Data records

☆ ☆ ☆

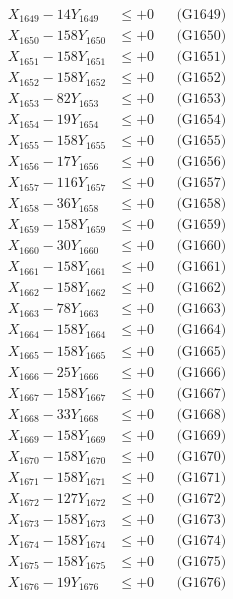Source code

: \documentclass[a4paper,10pt]{article}
\begin{document}
{\begin{align}
X_{1649} - 14Y_{1649} &\leq +0 && \text{(G1649)} \\
X_{1650} - 158Y_{1650} &\leq +0 && \text{(G1650)} \\
\allowbreak
X_{1651} - 158Y_{1651} &\leq +0 && \text{(G1651)} \\
X_{1652} - 158Y_{1652} &\leq +0 && \text{(G1652)} \\
X_{1653} - 82Y_{1653} &\leq +0 && \text{(G1653)} \\
X_{1654} - 19Y_{1654} &\leq +0 && \text{(G1654)} \\
X_{1655} - 158Y_{1655} &\leq +0 && \text{(G1655)} \\
X_{1656} - 17Y_{1656} &\leq +0 && \text{(G1656)} \\
X_{1657} - 116Y_{1657} &\leq +0 && \text{(G1657)} \\
X_{1658} - 36Y_{1658} &\leq +0 && \text{(G1658)} \\
X_{1659} - 158Y_{1659} &\leq +0 && \text{(G1659)} \\
X_{1660} - 30Y_{1660} &\leq +0 && \text{(G1660)} \\
\allowbreak
X_{1661} - 158Y_{1661} &\leq +0 && \text{(G1661)} \\
X_{1662} - 158Y_{1662} &\leq +0 && \text{(G1662)} \\
X_{1663} - 78Y_{1663} &\leq +0 && \text{(G1663)} \\
X_{1664} - 158Y_{1664} &\leq +0 && \text{(G1664)} \\
X_{1665} - 158Y_{1665} &\leq +0 && \text{(G1665)} \\
X_{1666} - 25Y_{1666} &\leq +0 && \text{(G1666)} \\
X_{1667} - 158Y_{1667} &\leq +0 && \text{(G1667)} \\
X_{1668} - 33Y_{1668} &\leq +0 && \text{(G1668)} \\
X_{1669} - 158Y_{1669} &\leq +0 && \text{(G1669)} \\
X_{1670} - 158Y_{1670} &\leq +0 && \text{(G1670)} \\
\allowbreak
X_{1671} - 158Y_{1671} &\leq +0 && \text{(G1671)} \\
X_{1672} - 127Y_{1672} &\leq +0 && \text{(G1672)} \\
X_{1673} - 158Y_{1673} &\leq +0 && \text{(G1673)} \\
X_{1674} - 158Y_{1674} &\leq +0 && \text{(G1674)} \\
X_{1675} - 158Y_{1675} &\leq +0 && \text{(G1675)} \\
X_{1676} - 19Y_{1676} &\leq +0 && \text{(G1676)} \\

\end{align}}
\end{document}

☆ ☆ ☆

• [What to do]:
Omit the pictures and write out the remaining data exactly.

• [The answer]:
Source code

: \documentclass[a4paper,10pt]{article}
\begin{document}
{\begin{align}
X_{1649} - 14Y_{1649} &\leq +0 && \text{(G1649)} \\
X_{1650} - 158Y_{1650} &\leq +0 && \text{(G1650)} \\
\allowbreak
X_{1651} - 158Y_{1651} &\leq +0 && \text{(G1651)} \\
X_{1652} - 158Y_{1652} &\leq +0 && \text{(G1652)} \\
X_{1653} - 82Y_{1653} &\leq +0 && \text{(G1653)} \\
X_{1654} - 19Y_{1654} &\leq +0 && \text{(G1654)} \\
X_{1655} - 158Y_{1655} &\leq +0 && \text{(G1655)} \\
X_{1656} - 17Y_{1656} &\leq +0 && \text{(G1656)} \\
X_{1657} - 116Y_{1657} &\leq +0 && \text{(G1657)} \\
X_{1658} - 36Y_{1658} &\leq +0 && \text{(G1658)} \\
X_{1659} - 158Y_{1659} &\leq +0 && \text{(G1659)} \\
X_{1660} - 30Y_{1660} &\leq +0 && \text{(G1660)} \\
\allowbreak
X_{1661} - 158Y_{1661} &\leq +0 && \text{(G1661)} \\
X_{1662} - 158Y_{1662} &\leq +0 && \text{(G1662)} \\
X_{1663} - 78Y_{1663} &\leq +0 && \text{(G1663)} \\
X_{1664} - 158Y_{1664} &\leq +0 && \text{(G1664)} \\
X_{1665} - 158Y_{1665} &\leq +0 && \text{(G1665)} \\
X_{1666} - 25Y_{1666} &\leq +0 && \text{(G1666)} \\
X_{1667} - 158Y_{1667} &\leq +0 && \text{(G1667)} \\
X_{1668} - 33Y_{1668} &\leq +0 && \text{(G1668)} \\
X_{1669} - 158Y_{1669} &\leq +0 && \text{(G1669)} \\
X_{1670} - 158Y_{1670} &\leq +0 && \text{(G1670)} \\
\allowbreak
X_{1671} - 158Y_{1671} &\leq +0 && \text{(G1671)} \\
X_{1672} - 127Y_{1672} &\leq +0 && \text{(G1672)} \\
X_{1673} - 158Y_{1673} &\leq +0 && \text{(G1673)} \\
X_{1674} - 158Y_{1674} &\leq +0 && \text{(G1674)} \\
X_{1675} - 158Y_{1675} &\leq +0 && \text{(G1675)} \\
X_{1676} - 19Y_{1676} &\leq +0 && \text{(G1676)} \\

\end{align}}
\end{document}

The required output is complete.